• _TASK TO CARRY OUT_: Once you have read the entries, copy all of them exactly.

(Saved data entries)
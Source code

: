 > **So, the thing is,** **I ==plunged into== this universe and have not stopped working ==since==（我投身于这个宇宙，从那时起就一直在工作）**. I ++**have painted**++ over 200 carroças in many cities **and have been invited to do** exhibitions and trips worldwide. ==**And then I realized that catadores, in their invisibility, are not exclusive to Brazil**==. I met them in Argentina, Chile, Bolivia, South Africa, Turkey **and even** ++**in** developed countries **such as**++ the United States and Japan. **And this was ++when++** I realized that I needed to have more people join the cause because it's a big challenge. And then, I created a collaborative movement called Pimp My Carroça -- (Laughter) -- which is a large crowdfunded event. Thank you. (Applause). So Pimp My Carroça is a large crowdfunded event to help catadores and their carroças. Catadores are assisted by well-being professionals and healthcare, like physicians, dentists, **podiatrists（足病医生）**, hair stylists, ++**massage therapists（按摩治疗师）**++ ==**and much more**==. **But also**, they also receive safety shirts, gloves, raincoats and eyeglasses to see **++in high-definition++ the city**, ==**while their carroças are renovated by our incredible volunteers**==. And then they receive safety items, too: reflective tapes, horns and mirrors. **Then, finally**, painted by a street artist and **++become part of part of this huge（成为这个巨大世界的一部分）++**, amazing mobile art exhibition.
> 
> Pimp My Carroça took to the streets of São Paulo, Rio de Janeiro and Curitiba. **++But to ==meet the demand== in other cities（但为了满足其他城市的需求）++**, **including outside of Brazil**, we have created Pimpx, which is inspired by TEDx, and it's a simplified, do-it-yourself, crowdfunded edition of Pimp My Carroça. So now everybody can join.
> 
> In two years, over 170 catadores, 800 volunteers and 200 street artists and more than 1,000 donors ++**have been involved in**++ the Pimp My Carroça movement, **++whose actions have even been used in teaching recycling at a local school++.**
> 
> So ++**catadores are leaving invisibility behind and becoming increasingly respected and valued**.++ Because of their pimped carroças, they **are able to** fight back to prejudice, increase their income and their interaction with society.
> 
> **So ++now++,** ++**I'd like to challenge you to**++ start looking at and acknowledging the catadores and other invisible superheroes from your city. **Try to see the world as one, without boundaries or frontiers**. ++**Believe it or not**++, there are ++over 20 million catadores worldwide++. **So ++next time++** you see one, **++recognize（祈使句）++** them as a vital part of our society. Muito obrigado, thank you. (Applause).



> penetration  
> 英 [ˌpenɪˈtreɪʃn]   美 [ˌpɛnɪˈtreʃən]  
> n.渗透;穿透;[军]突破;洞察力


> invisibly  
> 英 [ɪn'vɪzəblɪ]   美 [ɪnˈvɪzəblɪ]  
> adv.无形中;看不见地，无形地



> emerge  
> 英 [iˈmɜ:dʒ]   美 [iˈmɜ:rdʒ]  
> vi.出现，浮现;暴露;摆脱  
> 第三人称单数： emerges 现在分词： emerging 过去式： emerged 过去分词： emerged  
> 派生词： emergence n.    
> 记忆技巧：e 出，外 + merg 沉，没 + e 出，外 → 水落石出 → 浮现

• _YOUR SOLUTION_:
Source code

: > **So, the thing is,** **I ==plunged into== this universe and have not stopped working ==since==（我投身于这个宇宙，从那时起就一直在工作）**. I ++**have painted**++ over 200 carroças in many cities **and have been invited to do** exhibitions and trips worldwide. ==**And then I realized that catadores, in their invisibility, are not exclusive to Brazil**==. I met them in Argentina, Chile, Bolivia, South Africa, Turkey **and even** ++**in** developed countries **such as**++ the United States and Japan. **And this was ++when++** I realized that I needed to have more people join the cause because it's a big challenge. And then, I created a collaborative movement called Pimp My Carroça -- (Laughter) -- which is a large crowdfunded event. Thank you. (Applause). So Pimp My Carroça is a large crowdfunded event to help catadores and their carroças. Catadores are assisted by well-being professionals and healthcare, like physicians, dentists, **podiatrists（足病医生）**, hair stylists, ++**massage therapists（按摩治疗师）**++ ==**and much more**==. **But also**, they also receive safety shirts, gloves, raincoats and eyeglasses to see **++in high-definition++ the city**, ==**while their carroças are renovated by our incredible volunteers**==. And then they receive safety items, too: reflective tapes, horns and mirrors. **Then, finally**, painted by a street artist and **++become part of part of this huge（成为这个巨大世界的一部分）++**, amazing mobile art exhibition.
> 
> Pimp My Carroça took to the streets of São Paulo, Rio de Janeiro and Curitiba. **++But to ==meet the demand== in other cities（但为了满足其他城市的需求）++**, **including outside of Brazil**, we have created Pimpx, which is inspired by TEDx, and it's a simplified, do-it-yourself, crowdfunded edition of Pimp My Carroça. So now everybody can join.
> 
> In two years, over 170 catadores, 800 volunteers and 200 street artists and more than 1,000 donors ++**have been involved in**++ the Pimp My Carroça movement, **++whose actions have even been used in teaching recycling at a local school++.**
> 
> So ++**catadores are leaving invisibility behind and becoming increasingly respected and valued**.++ Because of their pimped carroças, they **are able to** fight back to prejudice, increase their income and their interaction with society.
> 
> **So ++now++,** ++**I'd like to challenge you to**++ start looking at and acknowledging the catadores and other invisible superheroes from your city. **Try to see the world as one, without boundaries or frontiers**. ++**Believe it or not**++, there are ++over 20 million catadores worldwide++. **So ++next time++** you see one, **++recognize（祈使句）++** them as a vital part of our society. Muito obrigado, thank you. (Applause).



> penetration  
> 英 [ˌpenɪˈtreɪʃn]   美 [ˌpɛnɪˈtreʃən]  
> n.渗透;穿透;[军]突破;洞察力


> invisibly  
> 英 [ɪn'vɪzəblɪ]   美 [ɪnˈvɪzəblɪ]  
> adv.无形中;看不见地，无形地



> emerge  
> 英 [iˈmɜ:dʒ]   美 [iˈmɜ:rdʒ]  
> vi.出现，浮现;暴露;摆脱  
> 第三人称单数： emerges 现在分词： emerging 过去式： emerged 过去分词： emerged  
> 派生词： emergence n.    
> 记忆技巧：e 出，外 + merg 沉，没 + e 出，外 → 水落石出 → 浮现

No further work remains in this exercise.